Write out again, exactly as they appear, the lines from the start of the data below through the line with "fusion tensor. There"; no pictures.

• Pictures paired with source code

☆ ☆ ☆ ☆

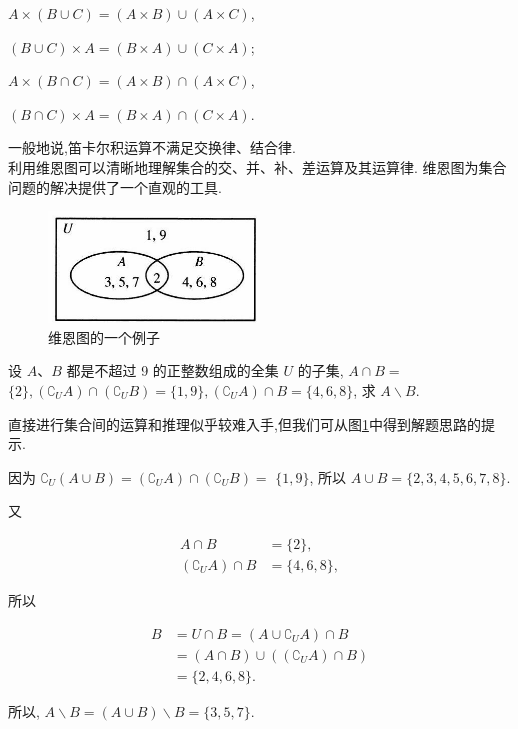 $A \times(B \cup C)=(A \times B) \cup(A \times C)$,

$(B \cup C) \times A=(B \times A) \cup(C \times A)$;

$A \times(B \cap C)=(A \times B) \cap(A \times C)$,

$(B \cap C) \times A=(B \times A) \cap(C \times A)$.

一般地说,笛卡尔积运算不满足交换律、结合律.\\
利用维恩图可以清晰地理解集合的交、并、补、差运算及其运算律. 维恩图为集合问题的解决提供了一个直观的工具.
\begin{figure}[ht]
	\centering
	\includegraphics[width=0.5\textwidth]{images/2024_05_17_3b020e8fe1313185a92eg-014.jpg}
	\caption{维恩图的一个例子}
	\label{fig:Venn}
\end{figure}

\begin{example}
	设 $A 、 B$ 都是不超过 9 的正整数组成的全集 $U$ 的子集, $A \cap B=$ $\{2\},\left(\complement_{U} A\right) \cap\left(\complement_{U} B\right)=\{1,9\},\left(\complement_{U} A\right) \cap B=\{4,6,8\}$, 求 $A \backslash B$.
\end{example}

\begin{analysis}
	直接进行集合间的运算和推理似乎较难入手,但我们可从图\ref{fig:Venn}中得到解题思路的提示.
\end{analysis}

\begin{solution}
	因为 $\complement_{U}(A \cup B)=\left(\complement_{U} A\right) \cap\left(\complement_{U} B\right)=$ $\{1,9\}$, 所以 $A \cup B=\{2,3,4,5,6,7,8\}$.

	又

	$$
		\begin{aligned}
			A \cap B                              & =\{2\},     \\
			\left(\complement_{U} A\right) \cap B & =\{4,6,8\},
		\end{aligned}
	$$




	所以

	$$
		\begin{aligned}
			B & =U \cap B=\left(A \cup \complement_{U} A\right) \cap B             \\
			  & =(A \cap B) \cup\left(\left(\complement_{U} A\right) \cap B\right) \\
			  & =\{2,4,6,8\} .
		\end{aligned}
	$$

	所以, $A \backslash B=(A \cup B) \backslash B=\{3,5,7\}$.

\end{solution}

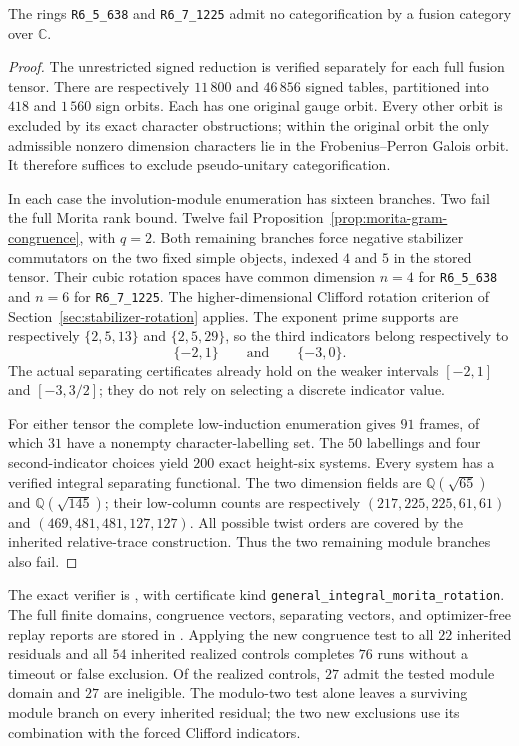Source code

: \begin{proposition}\label{prop:round3-higher-stabilizer}
The rings \texttt{R6\_5\_638} and \texttt{R6\_7\_1225} admit no
categorification by a fusion category over $\mathbb C$.
\end{proposition}
\begin{proof}
The unrestricted signed reduction is verified separately for each full
fusion tensor. There are respectively $11\,800$ and $46\,856$ signed
tables, partitioned into $418$ and $1\,560$ sign orbits. Each has one
original gauge orbit. Every other orbit is excluded by its exact
character obstructions; within the original orbit the only admissible
nonzero dimension characters lie in the Frobenius--Perron Galois orbit.
It therefore suffices to exclude pseudo-unitary categorification.

In each case the involution-module enumeration has sixteen branches.
Two fail the full Morita rank bound. Twelve fail
Proposition~\ref{prop:morita-gram-congruence}, with $q=2$. Both remaining
branches force negative stabilizer commutators on the two fixed simple
objects, indexed $4$ and $5$ in the stored tensor. Their cubic rotation
spaces have common dimension $n=4$ for \texttt{R6\_5\_638} and $n=6$
for \texttt{R6\_7\_1225}. The higher-dimensional Clifford rotation
criterion of Section~\ref{sec:stabilizer-rotation} applies. The exponent
prime supports are respectively $\{2,5,13\}$ and $\{2,5,29\}$, so the
third indicators belong respectively to
\[
 \{-2,1\}\qquad\text{and}\qquad\{-3,0\}.
\]
The actual separating certificates already hold on the weaker intervals
$[-2,1]$ and $[-3,3/2]$; they do not rely on selecting a discrete indicator
value.

For either tensor the complete low-induction enumeration gives $91$
frames, of which $31$ have a nonempty character-labelling set. The $50$
labellings and four second-indicator choices yield $200$ exact
height-six systems. Every system has a verified integral separating
functional. The two dimension fields are $\mathbb Q(\sqrt{65})$ and
$\mathbb Q(\sqrt{145})$; their low-column counts are respectively
$(217,225,225,61,61)$ and $(469,481,481,127,127)$. All possible twist
orders are covered by the inherited relative-trace construction.
Thus the two remaining module branches also fail.
\end{proof}

The exact verifier is
, with certificate kind
\texttt{general\_integral\_morita\_rotation}. The full finite domains,
congruence vectors, separating vectors, and optimizer-free replay reports
are stored in . Applying the new
congruence test to all $22$ inherited residuals and all $54$ inherited
realized controls completes $76$ runs without a timeout or false
exclusion. Of the realized controls, $27$ admit the tested module domain
and $27$ are ineligible. The modulo-two test alone leaves a surviving
module branch on every inherited residual; the two new exclusions use
its combination with the forced Clifford indicators.
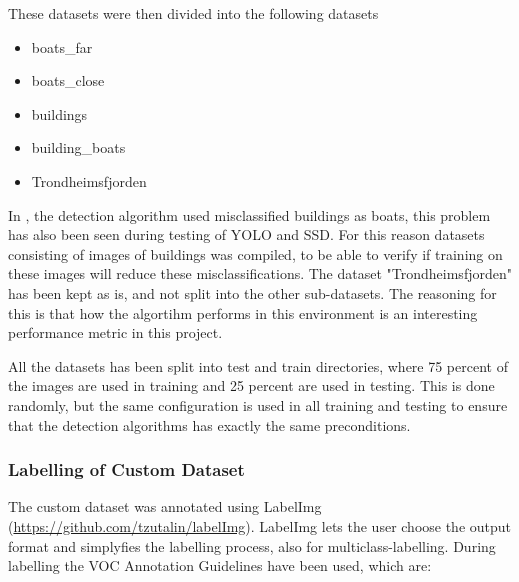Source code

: \newpage

These datasets were then divided into the following datasets

\begin{itemize}
    \item boats\_far
    \item boats\_close
    \item buildings
    \item building\_boats
    \item Trondheimsfjorden
\end{itemize}

In \citep{Tangstad2017}, the detection algorithm used misclassified buildings as boats, this problem has also been seen during testing of YOLO and SSD. For this reason datasets consisting of images of buildings was compiled, to be able to verify if training on these images will reduce these misclassifications. The dataset "Trondheimsfjorden" has been kept as is, and not split into the other sub-datasets. The reasoning for this is that how the algortihm performs in this environment is an interesting performance metric in this project. 

\vspace{3mm}

All the datasets has been split into test and train directories, where 75 percent of the images are used in training and 25 percent are used in testing. This is done randomly, but the same configuration is used in all training and testing to ensure that the detection algorithms has exactly the same preconditions.

\subsubsection{Labelling of Custom Dataset}
The custom dataset was annotated using LabelImg (\url{https://github.com/tzutalin/labelImg}). LabelImg lets the user choose the output format and simplyfies the labelling process, also for multiclass-labelling. During labelling the VOC Annotation Guidelines \citep{Everingham2012} have been used, which are:

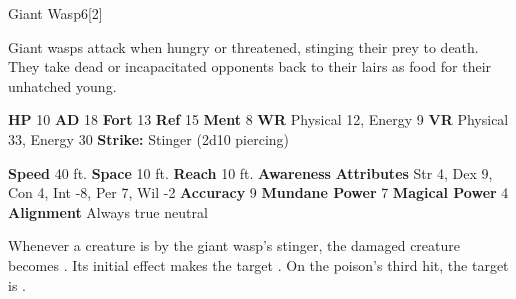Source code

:   \begin{monsection}{Giant Wasp}{6}[2]
    \vspace{-1em}\vspace{-1em}
    \vspace{0em}

    
      Giant wasps attack when hungry or threatened, stinging their prey to death.
      They take dead or incapacitated opponents back to their lairs as food for their unhatched young.
    
    

    \begin{spellcontent}
      \begin{spelltargetinginfo}
        \pari \textbf{HP} 10 \monsep
          \textbf{AD} 18 \monsep
          \textbf{Fort} 13 \monsep
          \textbf{Ref} 15 \monsep
          \textbf{Ment} 8
        \pari \textbf{WR} Physical 12, Energy 9 \monsep
        \textbf{VR} Physical 33, Energy 30
        \pari \textbf{Strike:}
            Stinger  (2d10 piercing)
      \end{spelltargetinginfo}
    \end{spellcontent}
    \begin{monsterfooter}
      \pari \textbf{Speed} 40 ft. \monsep
        \textbf{Space} 10 ft. \monsep
        \textbf{Reach} 10 ft.
      \pari \textbf{Awareness} 
      \pari \textbf{Attributes}
        Str 4, Dex 9,
        Con 4, Int -8,
        Per 7, Wil -2
      \pari \textbf{Accuracy} 9 \monsep
        \textbf{Mundane Power} 7 \monsep
      \textbf{Magical Power} 4
      \pari \textbf{Alignment} Always true neutral
    \end{monsterfooter}
  \end{monsection}
    Whenever a creature is  by the giant wasp's stinger,
      the damaged creature becomes .
    Its initial effect makes the target .
    On the poison's third hit, the target is .
  
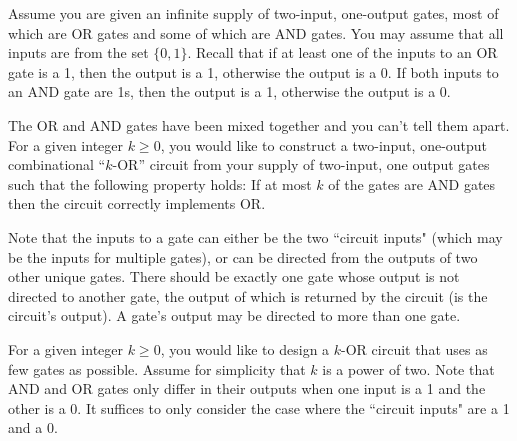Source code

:\documentclass[11pt]{article}
\theoremstyle{definition}
\theoremstyle{theorem}
\begin{document}
Assume you are given an infinite supply of two-input, one-output gates,
most of which are OR gates and some of which are AND gates. You may assume that all inputs are from the set $\{0, 1\}$. Recall that if at least one of the inputs to an OR gate is a 1, then the output is a 1, otherwise the output is a 0. If both inputs to an AND gate are 1s, then the output is a 1, otherwise the output is a 0.


The OR and AND gates have been mixed together and you
can't tell them apart.  For a given integer $k\geq 0$, you would like
to construct a two-input, one-output combinational ``$k$-OR'' circuit
from your supply of two-input, one output gates such that the following
property holds: If at most $k$ of the gates are AND gates then the
circuit correctly implements OR.   

Note that the inputs to a gate can either be the two ``circuit inputs" (which may be the inputs for multiple gates), or can be directed from the outputs of two other unique gates. There should be exactly one gate whose output is not directed to another gate, the output of which is returned by the circuit (is the circuit's output). A gate's output may be directed to more than one gate.

For a given integer $k \geq 0$, you would like to design a $k$-OR
circuit that uses as few gates as possible. Assume for simplicity that $k$ is a
power of two. Note that AND and OR gates only differ in their outputs when one input is a 1 and the other is a 0. It suffices to only consider the case where the ``circuit inputs" are a 1 and a 0.
\end{document}
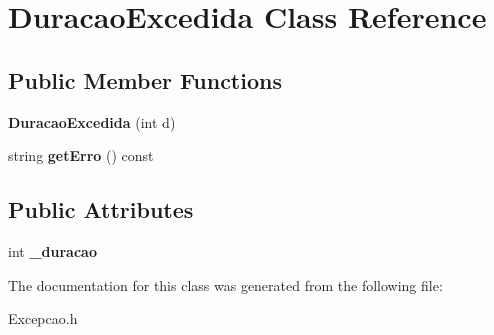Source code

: \hypertarget{class_duracao_excedida}{\section{Duracao\-Excedida Class Reference}
\label{class_duracao_excedida}
}
\subsection*{Public Member Functions}
\begin{DoxyCompactItemize}
\item 
\hypertarget{class_duracao_excedida_a99e2ea6501cd6c8191b36395c2216055}{{\bfseries Duracao\-Excedida} (int d)}\label{class_duracao_excedida_a99e2ea6501cd6c8191b36395c2216055}

\item 
\hypertarget{class_duracao_excedida_af83836450fa7d721d277b80e6b145ff4}{string {\bfseries get\-Erro} () const }\label{class_duracao_excedida_af83836450fa7d721d277b80e6b145ff4}

\end{DoxyCompactItemize}
\subsection*{Public Attributes}
\begin{DoxyCompactItemize}
\item 
\hypertarget{class_duracao_excedida_a9a6e5e0de552c9c6d10e8b387e7db03a}{int {\bfseries \-\_\-duracao}}\label{class_duracao_excedida_a9a6e5e0de552c9c6d10e8b387e7db03a}

\end{DoxyCompactItemize}


The documentation for this class was generated from the following file\-:\begin{DoxyCompactItemize}
\item 
Excepcao.\-h\end{DoxyCompactItemize}
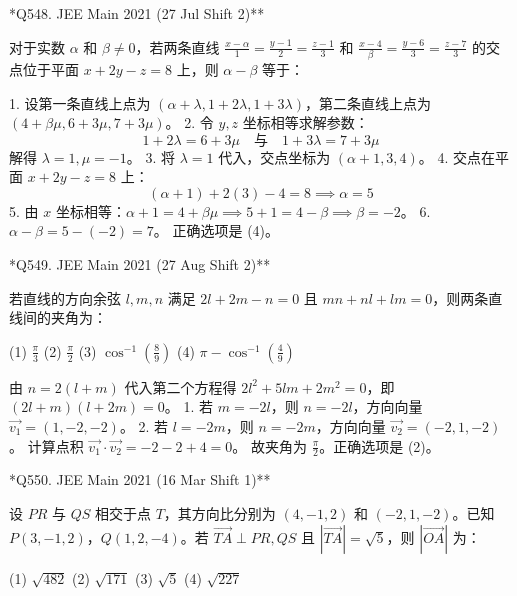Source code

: \begin{questions}
\question **Q548. JEE Main 2021 (27 Jul Shift 2)**

对于实数 $\alpha$ 和 $\beta \neq 0$，若两条直线 $\frac{x-\alpha}{1} = \frac{y-1}{2} = \frac{z-1}{3}$ 和 $\frac{x-4}{\beta} = \frac{y-6}{3} = \frac{z-7}{3}$ 的交点位于平面 $x + 2y - z = 8$ 上，则 $\alpha - \beta$ 等于：

\begin{solution}
1. 设第一条直线上点为 $(\alpha + \lambda, 1 + 2\lambda, 1 + 3\lambda)$，第二条直线上点为 $(4 + \beta\mu, 6 + 3\mu, 7 + 3\mu)$。
2. 令 $y, z$ 坐标相等求解参数：
\[ 1 + 2\lambda = 6 + 3\mu \quad \text{与} \quad 1 + 3\lambda = 7 + 3\mu \]
解得 $\lambda = 1, \mu = -1$。
3. 将 $\lambda = 1$ 代入，交点坐标为 $(\alpha + 1, 3, 4)$。
4. 交点在平面 $x + 2y - z = 8$ 上：
\[ (\alpha + 1) + 2(3) - 4 = 8 \implies \alpha = 5 \]
5. 由 $x$ 坐标相等：$\alpha + 1 = 4 + \beta\mu \implies 5 + 1 = 4 - \beta \implies \beta = -2$。
6. $\alpha - \beta = 5 - (-2) = 7$。
正确选项是 (4)。
\end{solution}

\question **Q549. JEE Main 2021 (27 Aug Shift 2)**

若直线的方向余弦 $l, m, n$ 满足 $2l + 2m - n = 0$ 且 $mn + nl + lm = 0$，则两条直线间的夹角为：

(1) $\frac{\pi}{3}$ \quad (2) $\frac{\pi}{2}$ \quad (3) $\cos^{-1}(\frac{8}{9})$ \quad (4) $\pi - \cos^{-1}(\frac{4}{9})$

\begin{solution}
由 $n = 2(l+m)$ 代入第二个方程得 $2l^2 + 5lm + 2m^2 = 0$，即 $(2l+m)(l+2m)=0$。
1. 若 $m=-2l$，则 $n=-2l$，方向向量 $\vec{v_1} = (1, -2, -2)$。
2. 若 $l=-2m$，则 $n=-2m$，方向向量 $\vec{v_2} = (-2, 1, -2)$。
计算点积 $\vec{v_1} \cdot \vec{v_2} = -2 - 2 + 4 = 0$。
故夹角为 $\frac{\pi}{2}$。正确选项是 (2)。
\end{solution}

\question **Q550. JEE Main 2021 (16 Mar Shift 1)**

设 $PR$ 与 $QS$ 相交于点 $T$，其方向比分别为 $(4, -1, 2)$ 和 $(-2, 1, -2)$。已知 $P(3, -1, 2)$，$Q(1, 2, -4)$。若 $\vec{TA} \perp PR, QS$ 且 $|\vec{TA}| = \sqrt{5}$，则 $|\vec{OA}|$ 为：

(1) $\sqrt{482}$ \quad (2) $\sqrt{171}$ \quad (3) $\sqrt{5}$ \quad (4) $\sqrt{227}$


\end{questions}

☆ ☆ ☆ ☆

• Exercise answer
 $A \times(B \cup C)=(A \times B) \cup(A \times C)$,

$(B \cup C) \times A=(B \times A) \cup(C \times A)$;

$A \times(B \cap C)=(A \times B) \cap(A \times C)$,

$(B \cap C) \times A=(B \times A) \cap(C \times A)$.

一般地说,笛卡尔积运算不满足交换律、结合律.\\
利用维恩图可以清晰地理解集合的交、并、补、差运算及其运算律. 维恩图为集合问题的解决提供了一个直观的工具.
\begin{figure}[ht]
	\centering
	\includegraphics[width=0.5\textwidth]{images/2024_05_17_3b020e8fe1313185a92eg-014.jpg}
	\caption{维恩图的一个例子}
	\label{fig:Venn}
\end{figure}

\begin{example}
	设 $A 、 B$ 都是不超过 9 的正整数组成的全集 $U$ 的子集, $A \cap B=$ $\{2\},\left(\complement_{U} A\right) \cap\left(\complement_{U} B\right)=\{1,9\},\left(\complement_{U} A\right) \cap B=\{4,6,8\}$, 求 $A \backslash B$.
\end{example}

\begin{analysis}
	直接进行集合间的运算和推理似乎较难入手,但我们可从图\ref{fig:Venn}中得到解题思路的提示.
\end{analysis}

\begin{solution}
	因为 $\complement_{U}(A \cup B)=\left(\complement_{U} A\right) \cap\left(\complement_{U} B\right)=$ $\{1,9\}$, 所以 $A \cup B=\{2,3,4,5,6,7,8\}$.

	又

	$$
		\begin{aligned}
			A \cap B                              & =\{2\},     \\
			\left(\complement_{U} A\right) \cap B & =\{4,6,8\},
		\end{aligned}
	$$




	所以

	$$
		\begin{aligned}
			B & =U \cap B=\left(A \cup \complement_{U} A\right) \cap B             \\
			  & =(A \cap B) \cup\left(\left(\complement_{U} A\right) \cap B\right) \\
			  & =\{2,4,6,8\} .
		\end{aligned}
	$$

	所以, $A \backslash B=(A \cup B) \backslash B=\{3,5,7\}$.

\end{solution}

Source code

: \begin{proposition}\label{prop:round3-higher-stabilizer}
The rings \texttt{R6\_5\_638} and \texttt{R6\_7\_1225} admit no
categorification by a fusion category over $\mathbb C$.
\end{proposition}
\begin{proof}
The unrestricted signed reduction is verified separately for each full
fusion tensor. There are respectively $11\,800$ and $46\,856$ signed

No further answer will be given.